**TASK BRIEF**.
What lines of the data below hold the string "your"? Copy each one out.

**MATERIAL FOR THE TASK**.
⁂
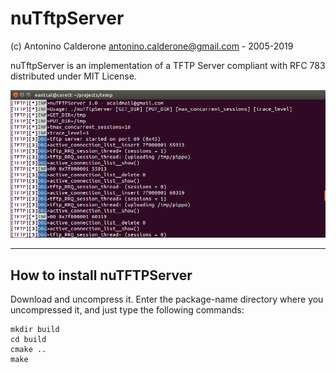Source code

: # nuTftpServer
(c) Antonino Calderone <antonino.calderone@gmail.com> - 2005-2019

nuTftpServer is an implementation of a TFTP Server compliant with RFC 783
distributed under MIT License.

![nutftpserver](https://github.com/eantcal/nutftpserver/blob/master/tftpsrv.png)

-------------------------------------------------------------------------------
## How to install nuTFTPServer

Download and uncompress it.
Enter the package-name directory where you uncompressed it, and just type the following commands:

    mkdir build
    cd build
    cmake ..
    make


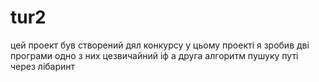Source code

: # tur2
цей проект був створений дял конкурсу
у цьому проекті я зробив дві програми
одно з них цезвичайний іф
а друга алгоритм пушуку путі через лібаринт
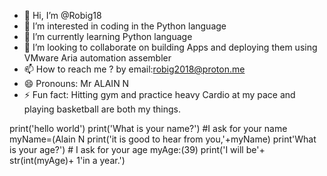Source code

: - 👋 Hi, I’m @Robig18
- 👀 I’m interested in coding in the Python language 
- 🌱 I’m currently learning Python language
- 💞️ I’m looking to collaborate on building Apps and deploying them using VMware Aria automation assembler
- 📫 How to reach me ? by email:robig2018@proton.me
- 😄 Pronouns: Mr ALAIN N
- ⚡ Fun fact: Hitting gym and practice heavy Cardio at my pace and playing basketball are both my things.

<!---
Robig18/Robig18 is a ✨ special ✨ repository because its `README.md` (this file) appears on your GitHub profile.
You can click the Preview link to take a look at your changes 
--->
print('hello world')
print('What is your name?') #I ask for your name
myName=(Alain N
print('it is good to hear from you,'+myName)
print'What is your age?') # I ask for your age
myAge:(39)
print('I will be'+ str(int(myAge)+ 1'in a year.')
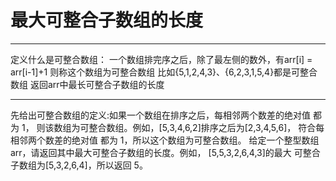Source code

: # 最大可整合子数组的长度


---

定义什么是可整合数组：
一个数组排完序之后，除了最左侧的数外，有arr[i] = arr[i-1]+1
则称这个数组为可整合数组
比如{5,1,2,4,3}、{6,2,3,1,5,4}都是可整合数组
返回arr中最长可整合子数组的长度

---

先给出可整合数组的定义:如果一个数组在排序之后，每相邻两个数差的绝对值 都为 1， 则该数组为可整合数组。例如，[5,3,4,6,2]排序之后为[2,3,4,5,6]， 符合每相邻两个数差的绝对值 都为 1，所以这个数组为可整合数组。 给定一个整型数组 arr，请返回其中最大可整合子数组的长度。例如， [5,5,3,2,6,4,3]的最大 可整合子数组为[5,3,2,6,4]，所以返回 5。

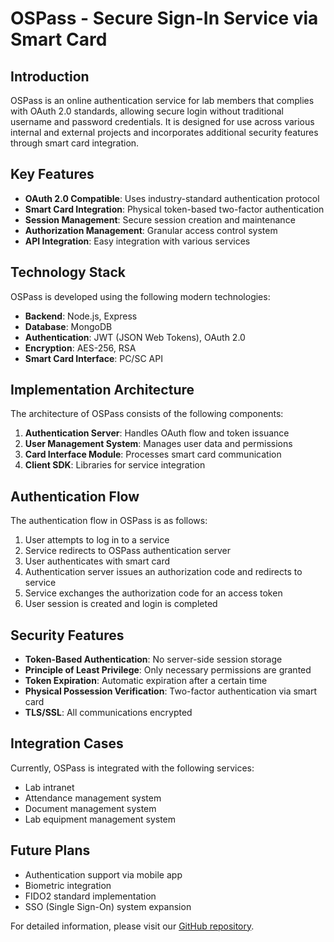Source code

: # OSPass - Secure Sign-In Service via Smart Card

## Introduction

OSPass is an online authentication service for lab members that complies with OAuth 2.0 standards, allowing secure login without traditional username and password credentials. It is designed for use across various internal and external projects and incorporates additional security features through smart card integration.

## Key Features

- **OAuth 2.0 Compatible**: Uses industry-standard authentication protocol
- **Smart Card Integration**: Physical token-based two-factor authentication
- **Session Management**: Secure session creation and maintenance
- **Authorization Management**: Granular access control system
- **API Integration**: Easy integration with various services

## Technology Stack

OSPass is developed using the following modern technologies:

- **Backend**: Node.js, Express
- **Database**: MongoDB
- **Authentication**: JWT (JSON Web Tokens), OAuth 2.0
- **Encryption**: AES-256, RSA
- **Smart Card Interface**: PC/SC API

## Implementation Architecture

The architecture of OSPass consists of the following components:

1. **Authentication Server**: Handles OAuth flow and token issuance
2. **User Management System**: Manages user data and permissions
3. **Card Interface Module**: Processes smart card communication
4. **Client SDK**: Libraries for service integration

## Authentication Flow

The authentication flow in OSPass is as follows:

1. User attempts to log in to a service
2. Service redirects to OSPass authentication server
3. User authenticates with smart card
4. Authentication server issues an authorization code and redirects to service
5. Service exchanges the authorization code for an access token
6. User session is created and login is completed

## Security Features

- **Token-Based Authentication**: No server-side session storage
- **Principle of Least Privilege**: Only necessary permissions are granted
- **Token Expiration**: Automatic expiration after a certain time
- **Physical Possession Verification**: Two-factor authentication via smart card
- **TLS/SSL**: All communications encrypted

## Integration Cases

Currently, OSPass is integrated with the following services:

- Lab intranet
- Attendance management system
- Document management system
- Lab equipment management system

## Future Plans

- Authentication support via mobile app
- Biometric integration
- FIDO2 standard implementation
- SSO (Single Sign-On) system expansion

For detailed information, please visit our [GitHub repository](https://github.com/OS-LAB-DaejinUniv/OSPass).
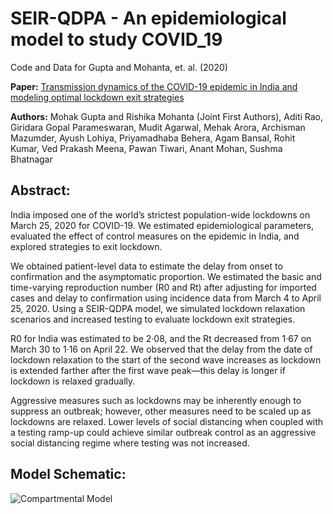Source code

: # SEIR-QDPA - An epidemiological model to study COVID_19
Code and Data for Gupta and Mohanta, et. al. (2020)

**Paper:** [Transmission dynamics of the COVID-19 epidemic in India and modeling optimal lockdown exit strategies](https://www.sciencedirect.com/science/article/pii/S1201971220325224)

**Authors:** Mohak Gupta and Rishika Mohanta (Joint First Authors), Aditi Rao, Giridara Gopal Parameswaran, Mudit Agarwal, Mehak Arora, Archisman Mazumder, Ayush Lohiya, Priyamadhaba Behera, Agam Bansal, Rohit Kumar, Ved Prakash Meena, Pawan Tiwari, Anant Mohan, Sushma Bhatnagar 

## **Abstract:**

India imposed one of the world’s strictest population-wide lockdowns on March 25, 2020 for COVID-19. We estimated epidemiological parameters, evaluated the effect of control measures on the epidemic in India, and explored strategies to exit lockdown.

We obtained patient-level data to estimate the delay from onset to confirmation and the asymptomatic proportion. We estimated the basic and time-varying reproduction number (R0 and Rt) after adjusting for imported cases and delay to confirmation using incidence data from March 4 to April 25, 2020. Using a SEIR-QDPA model, we simulated lockdown relaxation scenarios and increased testing to evaluate lockdown exit strategies.

R0 for India was estimated to be 2·08, and the Rt decreased from 1·67 on March 30 to 1·16 on April 22. We observed that the delay from the date of lockdown relaxation to the start of the second wave increases as lockdown is extended farther after the first wave peak—this delay is longer if lockdown is relaxed gradually.

Aggressive measures such as lockdowns may be inherently enough to suppress an outbreak; however, other measures need to be scaled up as lockdowns are relaxed. Lower levels of social distancing when coupled with a testing ramp-up could achieve similar outbreak control as an aggressive social distancing regime where testing was not increased.

## **Model Schematic:**
![Compartmental Model](https://ars.els-cdn.com/content/image/1-s2.0-S1201971220325224-gr1_lrg.jpg)
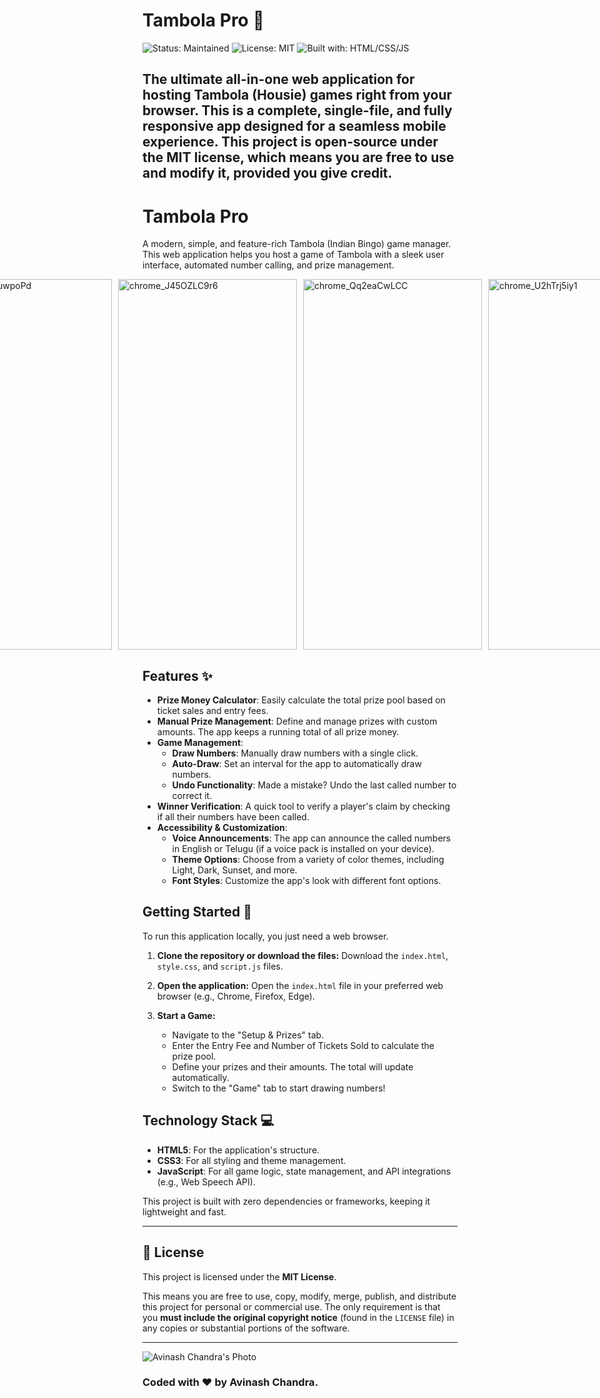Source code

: # Tambola Pro 🎲

![Status: Maintained](https://img.shields.io/badge/status-maintained-green.svg)
![License: MIT](https://img.shields.io/badge/License-MIT-yellow.svg)
![Built with: HTML/CSS/JS](https://img.shields.io/badge/Built%20with-HTML%2FCSS%2FJS-orange.svg)

The ultimate all-in-one web application for hosting Tambola (Housie) games right from your browser. This is a complete, single-file, and fully responsive app designed for a seamless mobile experience. This project is open-source under the MIT license, which means you are free to use and modify it, provided you give credit.
---

# Tambola Pro

A modern, simple, and feature-rich Tambola (Indian Bingo) game manager. This web application helps you host a game of Tambola with a sleek user interface, automated number calling, and prize management.

<div style="display: flex; flex-wrap: nowrap; gap: 10px; justify-content: center; align-items: flex-start;">
  <img width="286" height="593" alt="chrome_ViYeuwpoPd" src="https://github.com/user-attachments/assets/0c048d4d-7fd1-4124-8195-c6cc6e1a5571" />
  <img width="286" height="593" alt="chrome_J45OZLC9r6" src="https://github.com/user-attachments/assets/8694fb10-6eb9-4379-b334-675798042172" />
  <img width="286" height="593" alt="chrome_Qq2eaCwLCC" src="https://github.com/user-attachments/assets/3dba366a-952e-4e94-af6a-3c1b633b4ff6" />
  <img width="286" height="593" alt="chrome_U2hTrj5iy1" src="https://github.com/user-attachments/assets/6f7dd43d-576e-48db-a7cf-5f90482c3bd8" />
</div>


## Features ✨

* **Prize Money Calculator**: Easily calculate the total prize pool based on ticket sales and entry fees.
* **Manual Prize Management**: Define and manage prizes with custom amounts. The app keeps a running total of all prize money.
* **Game Management**:
    * **Draw Numbers**: Manually draw numbers with a single click.
    * **Auto-Draw**: Set an interval for the app to automatically draw numbers.
    * **Undo Functionality**: Made a mistake? Undo the last called number to correct it.
* **Winner Verification**: A quick tool to verify a player's claim by checking if all their numbers have been called.
* **Accessibility & Customization**:
    * **Voice Announcements**: The app can announce the called numbers in English or Telugu (if a voice pack is installed on your device).
    * **Theme Options**: Choose from a variety of color themes, including Light, Dark, Sunset, and more.
    * **Font Styles**: Customize the app's look with different font options.

## Getting Started 🚀

To run this application locally, you just need a web browser.

1.  **Clone the repository or download the files:**
    Download the `index.html`, `style.css`, and `script.js` files.

2.  **Open the application:**
    Open the `index.html` file in your preferred web browser (e.g., Chrome, Firefox, Edge).

3.  **Start a Game:**
    * Navigate to the "Setup & Prizes" tab.
    * Enter the Entry Fee and Number of Tickets Sold to calculate the prize pool.
    * Define your prizes and their amounts. The total will update automatically.
    * Switch to the "Game" tab to start drawing numbers!

## Technology Stack 💻

* **HTML5**: For the application's structure.
* **CSS3**: For all styling and theme management.
* **JavaScript**: For all game logic, state management, and API integrations (e.g., Web Speech API).

This project is built with zero dependencies or frameworks, keeping it lightweight and fast.

---

## 📜 License

This project is licensed under the **MIT License**.

This means you are free to use, copy, modify, merge, publish, and distribute this project for personal or commercial use. The only requirement is that you **must include the original copyright notice** (found in the `LICENSE` file) in any copies or substantial portions of the software.

---
![Avinash Chandra's Photo](https://lh3.googleusercontent.com/a/ACg8ocK_sVML1Uy3xHPPdkO63ZNk2WVPWcbY2wk-7gE6M5B6eg7Vo8V-7Q=s96-c)
<br>
### Coded with ❤️ by **Avinash Chandra**.
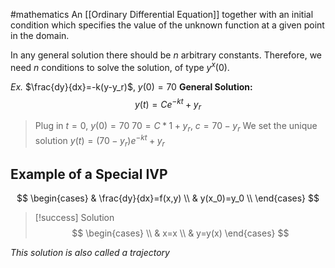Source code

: #mathematics 
An [[Ordinary Differential Equation]] together with an initial condition which specifies the value of the unknown function at a given point in the domain.

In any general solution there should be $n$ arbitrary constants. Therefore, we need $n$ conditions to solve the solution, of type $y^x(0)$.

*Ex.* $\frac{dy}{dx}=-k(y-y_r)$, $y(0)=70$
	**General Solution:**$$y(t)=Ce^{-kt}+y_r$$
>	Plug in $t=0$, $y(0)=70$
>	$70=C*1+y_r$, $c=70-y_r$
>	We set the unique solution $y(t)=(70-y_r)e^{-kt}+y_r$
>	
	
## Example of a Special IVP
$$
\begin{cases}
 & \frac{dy}{dx}=f(x,y) \\
 & y(x_0)=y_0 \\
\end{cases}
$$
>[!success] Solution
>$$
>\begin{cases} \\
> & x=x \\
> & y=y(x)
>\end{cases}
$$

*This solution is also called a trajectory*
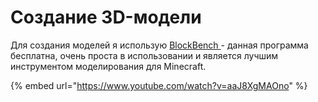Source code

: # Создание 3D-модели

Для создания моделей я использую [BlockBench ](https://blockbench.net/)- данная программа бесплатна, очень проста в использовании и является лучшим инструментом моделирования для Minecraft.

{% embed url="https://www.youtube.com/watch?v=aaJ8XgMAOno" %}




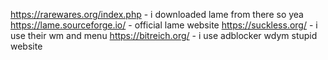 https://rarewares.org/index.php - i downloaded lame from there so yea
https://lame.sourceforge.io/ - official lame website
https://suckless.org/ - i use their wm and menu
https://bitreich.org/ - i use adblocker wdym stupid website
⁂
**ANSWER SECTION**.
Robig18/Robig18 is a ✨ special ✨ repository because its `README.md` (this file) appears on your GitHub profile.
You can click the Preview link to take a look at your changes 
print('What is your name?') #I ask for your name
print'What is your age?') # I ask for your age
The ultimate all-in-one web application for hosting Tambola (Housie) games right from your browser. This is a complete, single-file, and fully responsive app designed for a seamless mobile experience. This project is open-source under the MIT license, which means you are free to use and modify it, provided you give credit.
    * **Voice Announcements**: The app can announce the called numbers in English or Telugu (if a voice pack is installed on your device).
    Open the `index.html` file in your preferred web browser (e.g., Chrome, Firefox, Edge).
    * Define your prizes and their amounts. The total will update automatically.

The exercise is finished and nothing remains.